Massachusetts Institute of Technology
Department of Urban Studies and Planning


11.520: A Workshop on Geographic Information Systems
11.188: Urban Planning and Social Science Laboratory

Lab Exercise 4: Database Aggregation and Chart Creation in ArcMap

Due October 4, 2010


In this lab exercise, we will examine the population density of Massachusetts towns and we will explore using ArcMap's data manipulation and charting tools. The motivating example introduces one of the complications that we listed when discussing GIS data models. When we obtain maps and data from different sources, there may not be a one-to-one match between the spatial objects in the map and the rows in the data table. For example. there are 351 towns in Massachusetts, but the MassGIS map of town boundaries has 631 rows! Why so many? Because some towns are split into two or more parts by rivers. Other towns include islands with boundaries that don't connect with the other parts of the town. But the data source for town-by-town population was the total population for each town. So, the usual way to create a population density map won't work well. If we try to draw a thematic map of population density by dividing the listed population for each polygon by the area of the polygon, the Boston harbor islands will show up as the densest part of the state - with an average of 170+ people per square meter of land area! Try it!

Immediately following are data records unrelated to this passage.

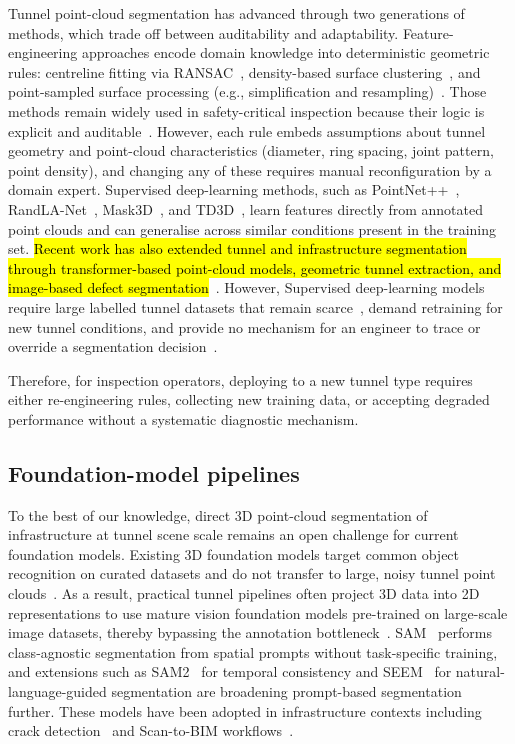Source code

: \documentclass[a4paper,fleqn]{cas-dc}
\begin{document}
{Tunnel point-cloud segmentation has advanced through two generations of methods, which trade off between auditability and adaptability. Feature-engineering approaches encode domain knowledge into deterministic geometric rules: centreline fitting via RANSAC~\cite{fischler1981ransac}, density-based surface clustering~\cite{ester1996dbscan}, and point-sampled surface processing (e.g., simplification and resampling)~\cite{pauly2002}. Those methods remain widely used in safety-critical inspection because their logic is explicit and auditable~\cite{weidner2024generalized}. However, each rule embeds assumptions about tunnel geometry and point-cloud characteristics (diameter, ring spacing, joint pattern, point density), and changing any of these requires manual reconfiguration by a domain expert. Supervised deep-learning methods, such as PointNet++~\cite{qi2017pointnet}, RandLA-Net~\cite{hu2020randla}, Mask3D~\cite{schult2023mask3d}, and TD3D~\cite{kolodiazhnyi2024td3d}, learn features directly from annotated point clouds and can generalise across similar conditions present in the training set. \hl{Recent work has also extended tunnel and infrastructure segmentation through transformer-based point-cloud models, geometric tunnel extraction, and image-based defect segmentation}~\cite{wang2026serialformer, wang2025automated, yang2024yologsd, liang2026ecayolo}. However, Supervised deep-learning models require large labelled tunnel datasets that remain scarce~\cite{su2024review}, demand retraining for new tunnel conditions, and provide no mechanism for an engineer to trace or override a segmentation decision~\cite{cha2024deep}.

Therefore, for inspection operators, deploying to a new tunnel type requires either re-engineering rules, collecting new training data, or accepting degraded performance without a systematic diagnostic mechanism.

\subsection{Foundation-model pipelines}

To the best of our knowledge, direct 3D point-cloud segmentation of infrastructure at tunnel scene scale remains an open challenge for current foundation models. Existing 3D foundation models target common object recognition on curated datasets and do not transfer to large, noisy tunnel point clouds~\cite{camuffo2022recent, liu2023openshape, guo2023pointbind, xu2024pointllm}. As a result, practical tunnel pipelines often project 3D data into 2D representations to use mature vision foundation models pre-trained on large-scale image datasets, thereby bypassing the annotation bottleneck~\cite{caron2021dino, franceschelli2024training}. SAM~\cite{kirillov2023sam} performs class-agnostic segmentation from spatial prompts without task-specific training, and extensions such as SAM2~\cite{ravi2024sam2} for temporal consistency and SEEM~\cite{zou2023segment} for natural-language-guided segmentation are broadening prompt-based segmentation further. These models have been adopted in infrastructure contexts including crack detection~\cite{ge2024cracksam} and Scan-to-BIM workflows~\cite{wang2024omni, pan2024zero}.

}
\end{document}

In order to develop an appropriate thematic map of population density, we must aggregate the area across all parts of each town before we compute density as town-population divided by town-area. We will use the 'Summarize Table' function to create a new table from the Attributes-of-Town table. We will also use the Chart functions to create business graphics of Town density. Producing the charts will involve another complication because of the multiple rows per town in the Attributes-of-Town table. Handling this density-map problem will give us a better understanding of ArcMap and, moreover, a better understanding of the one-to-many problems that often complicate good data analysis when we mix and match data from different sources.

As we did in previous labs, we suggest you attach Drive M: before you start the exercise for easier access to the class data locker. Here is a link to the 'in-lab' notes: lab4_inlab_notes.html

I. Fixing the One City-Multiple Polygon Problem

First let's generate a quick-n-dirty (but wrong) population density map. Add the MassGIS shapefile of Massachusetts city and town boundaries from M:\data\matown00.shp and produce a thematic map of the 1990 population (pop90) divided by 'area'. When zoomed in on Boston, the thematic map will look something like this:

Fig. 1. Population density map without considering one-to-many relationship

 

The results look strange and we notice that the density of some small areas appears to be extremely high. On looking more closely, we find that small islands in Boston Harbor have a small area but are associated with all of Boston's population, thereby creating the impression that these islands were extraordinarily densely populated. In fact, many of these islands have no population at all. The basic problem is that the population data counted people in each entire city (or town) whereas the map sometimes had multiple polygons for a single city. In the case of Boston, for example, East Boston and Charlestown are separated from the rest of Boston by Boston Harbor and the Charles River and each of the harbor islands is represented by a its own polygon - and a separate row in the Attributes of matown00 table. Hence, we have a 'one-to-many' database problem whereby each city or town may be associated with more than one spatial feature. We can find a way to resolve this problem using ArcMap's 'Summarize Table' function. In this part of the lab, you will solve this problem, with some modest variations in the basic procedure. In particular, we will strive to obtain a better estimate of population density by excluding small islands of 100,000 square meters (10 hectares) or less.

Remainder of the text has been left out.